Stents are usually inserted around the heart and this is the area where Susann Beier is focusing her research. However, stents can also be used in the carotid arteries for stroke prevention.
In particular, Susann is looking at blood flow and stented coronaries. Her aim is to improve stent design and identify predictors for coronary artery disease.
She is using two powerful tools in her research: computational modelling of stents and MRI (magnetic resonance imaging) to measure blood flow in large replicas of stented arteries.
The replicas are 3D printed, are six times the size of a human heart, and look like a piped “Y” depicting one coronary branch when it divides into two.
Just like humans look very different our arteries look very different as well,” says Susann.
For example, one replica has a very wide branching artery with 110 degrees in between the daughter branches. Another branches only by 30 degrees.
To measure the blood flow in the up-scaled artery replica, a flow circuit pumps blood-like fluid through and it is then placed in an MRI scanner. The MRI then measures flow in 4D, i.e. in three dimensions at each point in time. About 100 litres of blood like fluid is pumped along pipelines using equipment which must be located outside the MRI because nothing magnetic can be taken into the room.
Susann then compares the outputs from her real-scale computer simulation with the measurements from the MRI to see how closely they correlate. “This is the first time anybody has ever done this and they correlate really well,” she says.
By measuring flow, Susann can see where there is really low flow or high flow in the replicas. This in turn puts low or high stress on the arteries. “Then we can say disease is likely to grow there,” she says.
The fluid is pumped from the single inlet at the bottom of the “Y” and then it divides into the two daughter branches. “At times it creates swirls and stagnation zones. These are the things we’re looking for and then it goes back into the single pipe and comes back around,” she says.

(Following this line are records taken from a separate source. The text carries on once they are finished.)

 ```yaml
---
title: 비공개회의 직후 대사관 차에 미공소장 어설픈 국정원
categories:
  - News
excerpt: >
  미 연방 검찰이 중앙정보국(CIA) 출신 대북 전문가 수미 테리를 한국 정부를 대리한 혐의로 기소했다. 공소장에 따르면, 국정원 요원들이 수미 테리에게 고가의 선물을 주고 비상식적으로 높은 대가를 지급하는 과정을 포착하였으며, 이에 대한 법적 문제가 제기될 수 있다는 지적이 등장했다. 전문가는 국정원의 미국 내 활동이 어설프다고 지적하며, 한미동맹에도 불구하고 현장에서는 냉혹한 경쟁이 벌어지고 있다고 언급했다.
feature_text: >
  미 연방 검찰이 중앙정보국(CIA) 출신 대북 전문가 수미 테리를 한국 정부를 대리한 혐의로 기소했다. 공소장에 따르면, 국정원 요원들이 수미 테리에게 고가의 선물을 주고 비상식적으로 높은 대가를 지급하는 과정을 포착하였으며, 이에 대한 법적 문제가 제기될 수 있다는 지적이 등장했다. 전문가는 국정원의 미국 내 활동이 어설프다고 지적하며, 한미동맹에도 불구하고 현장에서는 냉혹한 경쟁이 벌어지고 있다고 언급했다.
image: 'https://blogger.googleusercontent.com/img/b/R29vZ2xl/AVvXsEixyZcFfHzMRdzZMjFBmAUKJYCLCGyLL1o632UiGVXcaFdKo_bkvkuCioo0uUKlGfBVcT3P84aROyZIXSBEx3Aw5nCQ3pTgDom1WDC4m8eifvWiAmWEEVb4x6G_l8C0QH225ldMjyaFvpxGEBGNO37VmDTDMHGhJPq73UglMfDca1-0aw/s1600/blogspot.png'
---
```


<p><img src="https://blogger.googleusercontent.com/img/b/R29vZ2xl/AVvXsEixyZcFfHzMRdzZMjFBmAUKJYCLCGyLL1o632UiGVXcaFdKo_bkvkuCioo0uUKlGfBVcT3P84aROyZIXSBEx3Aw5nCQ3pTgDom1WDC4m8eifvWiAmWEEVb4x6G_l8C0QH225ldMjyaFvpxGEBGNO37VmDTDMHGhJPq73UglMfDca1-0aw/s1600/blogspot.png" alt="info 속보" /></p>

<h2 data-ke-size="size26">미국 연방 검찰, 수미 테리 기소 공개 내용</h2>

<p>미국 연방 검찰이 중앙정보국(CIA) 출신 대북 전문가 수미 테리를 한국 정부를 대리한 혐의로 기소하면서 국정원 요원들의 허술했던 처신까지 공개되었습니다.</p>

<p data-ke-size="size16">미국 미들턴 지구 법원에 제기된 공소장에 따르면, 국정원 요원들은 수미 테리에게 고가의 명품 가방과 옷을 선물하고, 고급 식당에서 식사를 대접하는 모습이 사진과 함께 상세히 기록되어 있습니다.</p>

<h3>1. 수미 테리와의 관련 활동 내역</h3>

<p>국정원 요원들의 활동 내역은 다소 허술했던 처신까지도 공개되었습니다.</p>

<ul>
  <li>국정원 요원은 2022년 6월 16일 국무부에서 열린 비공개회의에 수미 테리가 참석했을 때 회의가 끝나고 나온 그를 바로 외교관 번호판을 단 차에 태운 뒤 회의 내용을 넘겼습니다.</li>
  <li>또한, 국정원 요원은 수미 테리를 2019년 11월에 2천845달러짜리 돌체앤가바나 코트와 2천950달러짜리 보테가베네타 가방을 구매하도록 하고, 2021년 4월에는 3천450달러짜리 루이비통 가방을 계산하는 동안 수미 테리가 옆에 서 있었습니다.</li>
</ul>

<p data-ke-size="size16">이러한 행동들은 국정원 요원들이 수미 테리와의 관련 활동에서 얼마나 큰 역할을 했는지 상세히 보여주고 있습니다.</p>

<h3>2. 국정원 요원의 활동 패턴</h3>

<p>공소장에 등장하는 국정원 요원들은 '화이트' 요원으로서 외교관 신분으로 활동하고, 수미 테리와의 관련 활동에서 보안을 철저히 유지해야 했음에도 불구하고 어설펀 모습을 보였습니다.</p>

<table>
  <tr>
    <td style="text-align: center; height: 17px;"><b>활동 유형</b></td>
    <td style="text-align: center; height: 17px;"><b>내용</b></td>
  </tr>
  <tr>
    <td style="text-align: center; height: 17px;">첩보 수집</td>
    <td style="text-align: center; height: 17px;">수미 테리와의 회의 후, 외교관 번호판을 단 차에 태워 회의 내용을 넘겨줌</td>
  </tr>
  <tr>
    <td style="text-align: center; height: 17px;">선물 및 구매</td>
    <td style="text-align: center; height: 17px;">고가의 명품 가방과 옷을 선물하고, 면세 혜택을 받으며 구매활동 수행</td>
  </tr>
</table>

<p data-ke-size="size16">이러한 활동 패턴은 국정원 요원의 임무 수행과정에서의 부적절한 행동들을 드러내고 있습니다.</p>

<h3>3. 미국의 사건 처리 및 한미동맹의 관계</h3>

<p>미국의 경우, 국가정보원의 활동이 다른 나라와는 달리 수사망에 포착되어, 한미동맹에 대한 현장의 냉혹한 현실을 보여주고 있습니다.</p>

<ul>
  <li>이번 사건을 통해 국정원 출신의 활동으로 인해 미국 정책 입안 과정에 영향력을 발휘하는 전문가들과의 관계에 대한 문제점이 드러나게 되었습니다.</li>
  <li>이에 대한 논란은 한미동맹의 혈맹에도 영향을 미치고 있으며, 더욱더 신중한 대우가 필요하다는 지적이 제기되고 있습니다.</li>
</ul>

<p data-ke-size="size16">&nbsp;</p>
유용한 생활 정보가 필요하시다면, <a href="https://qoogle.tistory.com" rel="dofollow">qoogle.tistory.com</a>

Susann has many replicas, with stents and without. She also has idealised replicas, ones that are average, and some patient specific ones.

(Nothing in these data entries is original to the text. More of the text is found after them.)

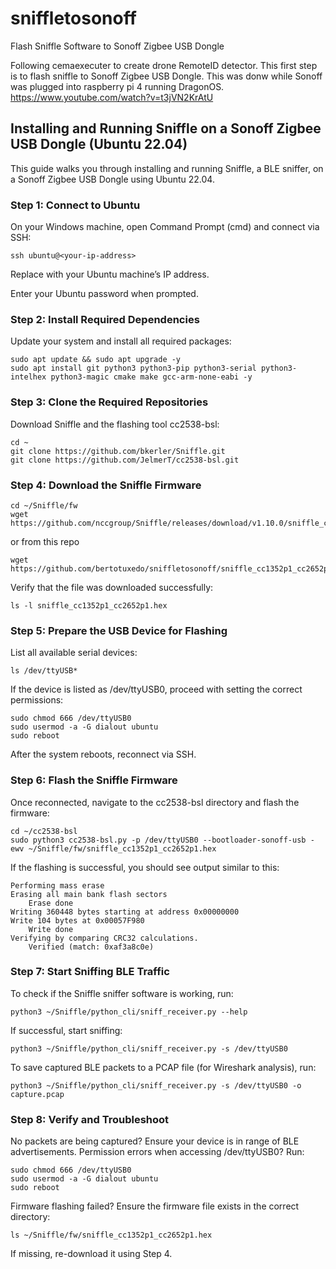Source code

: # sniffletosonoff
Flash Sniffle Software to Sonoff Zigbee USB Dongle

Following cemaexecuter to create drone RemoteID detector. This first step is to flash sniffle to Sonoff Zigbee USB Dongle.
This was donw while Sonoff was plugged into raspberry pi 4 running DragonOS.
https://www.youtube.com/watch?v=t3jVN2KrAtU

## Installing and Running Sniffle on a Sonoff Zigbee USB Dongle (Ubuntu 22.04)
This guide walks you through installing and running Sniffle, a BLE sniffer, on a Sonoff Zigbee USB Dongle using Ubuntu 22.04.

### Step 1: Connect to Ubuntu
On your Windows machine, open Command Prompt (cmd) and connect via SSH:

```
ssh ubuntu@<your-ip-address>
```
Replace <your-ip-address> with your Ubuntu machine’s IP address.

Enter your Ubuntu password when prompted.

### Step 2: Install Required Dependencies
Update your system and install all required packages:

```
sudo apt update && sudo apt upgrade -y
sudo apt install git python3 python3-pip python3-serial python3-intelhex python3-magic cmake make gcc-arm-none-eabi -y
```
### Step 3: Clone the Required Repositories
Download Sniffle and the flashing tool cc2538-bsl:

```
cd ~
git clone https://github.com/bkerler/Sniffle.git
git clone https://github.com/JelmerT/cc2538-bsl.git
```
### Step 4: Download the Sniffle Firmware
```
cd ~/Sniffle/fw
wget https://github.com/nccgroup/Sniffle/releases/download/v1.10.0/sniffle_cc1352p1_cc2652p1.hex
```
or from this repo
```
wget https://github.com/bertotuxedo/sniffletosonoff/sniffle_cc1352p1_cc2652p1.hex
```
Verify that the file was downloaded successfully:

```
ls -l sniffle_cc1352p1_cc2652p1.hex
```
### Step 5: Prepare the USB Device for Flashing
List all available serial devices:

```
ls /dev/ttyUSB*
```
If the device is listed as /dev/ttyUSB0, proceed with setting the correct permissions:

```
sudo chmod 666 /dev/ttyUSB0
sudo usermod -a -G dialout ubuntu
sudo reboot
```
After the system reboots, reconnect via SSH.

### Step 6: Flash the Sniffle Firmware
Once reconnected, navigate to the cc2538-bsl directory and flash the firmware:

```
cd ~/cc2538-bsl
sudo python3 cc2538-bsl.py -p /dev/ttyUSB0 --bootloader-sonoff-usb -ewv ~/Sniffle/fw/sniffle_cc1352p1_cc2652p1.hex
```
If the flashing is successful, you should see output similar to this:

```
Performing mass erase
Erasing all main bank flash sectors
    Erase done
Writing 360448 bytes starting at address 0x00000000
Write 104 bytes at 0x00057F980
    Write done
Verifying by comparing CRC32 calculations.
    Verified (match: 0xaf3a8c0e)
```
### Step 7: Start Sniffing BLE Traffic
To check if the Sniffle sniffer software is working, run:

```
python3 ~/Sniffle/python_cli/sniff_receiver.py --help
```
If successful, start sniffing:

```
python3 ~/Sniffle/python_cli/sniff_receiver.py -s /dev/ttyUSB0
```
To save captured BLE packets to a PCAP file (for Wireshark analysis), run:

```
python3 ~/Sniffle/python_cli/sniff_receiver.py -s /dev/ttyUSB0 -o capture.pcap
```
### Step 8: Verify and Troubleshoot
No packets are being captured?
Ensure your device is in range of BLE advertisements.
Permission errors when accessing /dev/ttyUSB0?
Run:
```
sudo chmod 666 /dev/ttyUSB0
sudo usermod -a -G dialout ubuntu
sudo reboot
```
Firmware flashing failed?
Ensure the firmware file exists in the correct directory:
```
ls ~/Sniffle/fw/sniffle_cc1352p1_cc2652p1.hex
```
If missing, re-download it using Step 4.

Ultimately, she hopes that her work will lead to improved stent design.
“If we implant a stent into a vessel in most cases it’s really helpful and it’s great,” says Susann.
However, in a very small percentage of cases the design of the stent actually changes the flow environment in a way which is not beneficial.
So if we can identify those specific stent design features then we can optimise stent design. And improve stent success,” she says.
Susann conducts her work at the Centre for Advanced MRI at the University of Auckland. CAMRI is involved in a lot of clinical studies but also allows PhD students like Susann to conduct research there.